Molly and Thomas Martens accused of delaying 911 call to 'get story together'

Closing arguments in trial of father and daughter accused of killing her husband Jason Corbett

Molly Martens Corbett and her father are charged with second-degree murder in connection with an incident in 2015. Photograph: Donnie Roberts/The Dispatch

Molly Martens Corbett and her father are charged with second-degree murder in connection with an incident in 2015. Photograph: Donnie Roberts/The Dispatch

 

A former FBI agent accused of the murder of his son-in-law, Limerick man Jason Corbett, in the US has been accused of giving evidence that was not credible.

Molly Martens Corbett (33), and her father, Thomas Martens (67), are charged with second-degree murder in connection with an incident in the early-morning hours of August 2nd, 2015, when Mr Corbett was found beaten to death inside his home in Wallburg, North Carolina.

They have both pleaded not guilty at Davidson County Court in Lexington, North Carolina, to murder, claiming self-defence and the defence of another.

Ms Martens chose not to testify in her defence on Monday.

A voluntary manslaughter charge was included as a lesser charge for the jury to consider on Monday. Jurors can now find the defendants guilty of manslaughter, even if the offence does not rise to the level of second-degree murder.

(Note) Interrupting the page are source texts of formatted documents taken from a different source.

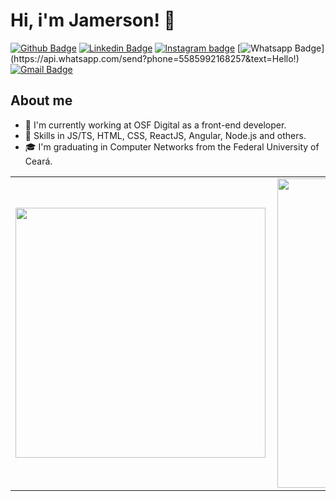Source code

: # Hi, i'm Jamerson! 👋

[![Github Badge](https://img.shields.io/badge/-Github-000?style=flat-square&logo=Github&logoColor=white&link=https://github.com/jamezaguiar)](https://github.com/jamezaguiar)
[![Linkedin Badge](https://img.shields.io/badge/-LinkedIn-blue?style=flat-square&logo=Linkedin&logoColor=white&link=https://www.linkedin.com/in/jamezaguiar/)](https://www.linkedin.com/in/jamezaguiar/)
[![Instagram badge](https://img.shields.io/badge/-Instagram-dc5273?style=flat-square&logo=Instagram&logoColor=white&link=https://www.instagram.com/jamez.aguiar/)](https://www.instagram.com/jamez.aguiar/)
[![Whatsapp Badge](https://img.shields.io/badge/-Whatsapp-4CA143?style=flat-square&labelColor=4CA143&logo=whatsapp&logoColor=white&link=https://api.whatsapp.com/send?phone=5585992168257&text=Hello!)](https://api.whatsapp.com/send?phone=5585992168257&text=Hello!)
[![Gmail Badge](https://img.shields.io/badge/-Gmail-c14438?style=flat-square&logo=Gmail&logoColor=white&link=mailto:jamersonalsilva14@gmail.com)](mailto:jamersonalsilva14@gmail.com)

## About me

- 🏢 I'm currently working at OSF Digital as a front-end developer.
- 🔭 Skills in JS/TS, HTML, CSS, ReactJS, Angular, Node.js and others.
- 🎓 I'm graduating in Computer Networks from the Federal University of Ceará.

<center>
<table>
    <tr>
        <td><img width="400px" align="left" src="https://github-readme-stats.vercel.app/api/top-langs/?username=jamezaguiar&hide=html&layout=compact&theme=buefy" /></td>
        <td><img width="495px" align="left" src="https://github-readme-stats.vercel.app/api?username=jamezaguiar&theme=buefy"/></td>
    </tr>   
</table>
</center>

In his closing arguments, Davidson County Assistant District Attorney Greg Brown described Mr Corbett as the father of Jack and Sarah. He recounted the testimony of David Fritzsche, a neighbour who described himself as a friend of Mr Corbett’s.

Mr Brown also addressed the testimony of Karen Capps, the operator of the emergency 911 number who testified Mr Martens was not out of breath when on the phone following the killing. “He was not out of breath after a battle for his life and for the life of his daughter,” Mr Brown said.

He said the testimony Mr Martens gave was not credible, as the codefendant said he called 911 two minutes after Mr Corbett collapsed after being hit with a bat.

“Is the claim of self-defence even true?” Mr Brown asked.

He suggested financial gains, including the Corbetts’ unmortgaged home, as possible motive for Ms Martens to commit murder.

The prosecution argued the crime scene had been staged and that Mr Corbett had been left to die.

Mr Brown also accused the defendants of waiting to call 911, so “the FBI agent could get his story together and match wits with detectives”.

Mr Brown concluded his closing arguments on Monday afternoon. The defence was expected to give its closing arguments later on Monday.

No admission of guilt

On Monday morning, Ms Martens had elected not to testify. The decision was made, she told the court, after careful consideration with her lawyers, Walter Holton and Cheryl Andrews.

In the United States, defendants maintain the right not to testify. It is not to be considered by jurors as an admission of guilt, Judge David Lee said, but rather an extension of the individual’s constitutional right to remain silent.

The proceedings followed testimony from Mr Martens, who chose last week to testify on his own behalf. After opting to take the stand, he was questioned about his relationship with Mr Corbett.

“Our relationship was as it had been for quite some time,” Mr Martens said. “We had made nice. We were superficially friendly.”

Mr Corbett and Mr Martens had planned to play golf the next day, Mr Martens testified.

Despite the alleged improvement in the relationship, Mr Brown alluded to other problems that existed between Ms Martens and her husband. Concern arose, the prosecutor said, over whether Mr Corbett would return with the children from Ireland after he was scheduled to go home for his father’s 80th birthday party.

Prosecutors also said a life insurance policy stood to pay out more than $600,000 in the death of Mr Corbett. Mr Martens said he was aware of the policy but did not recall the amount until last week.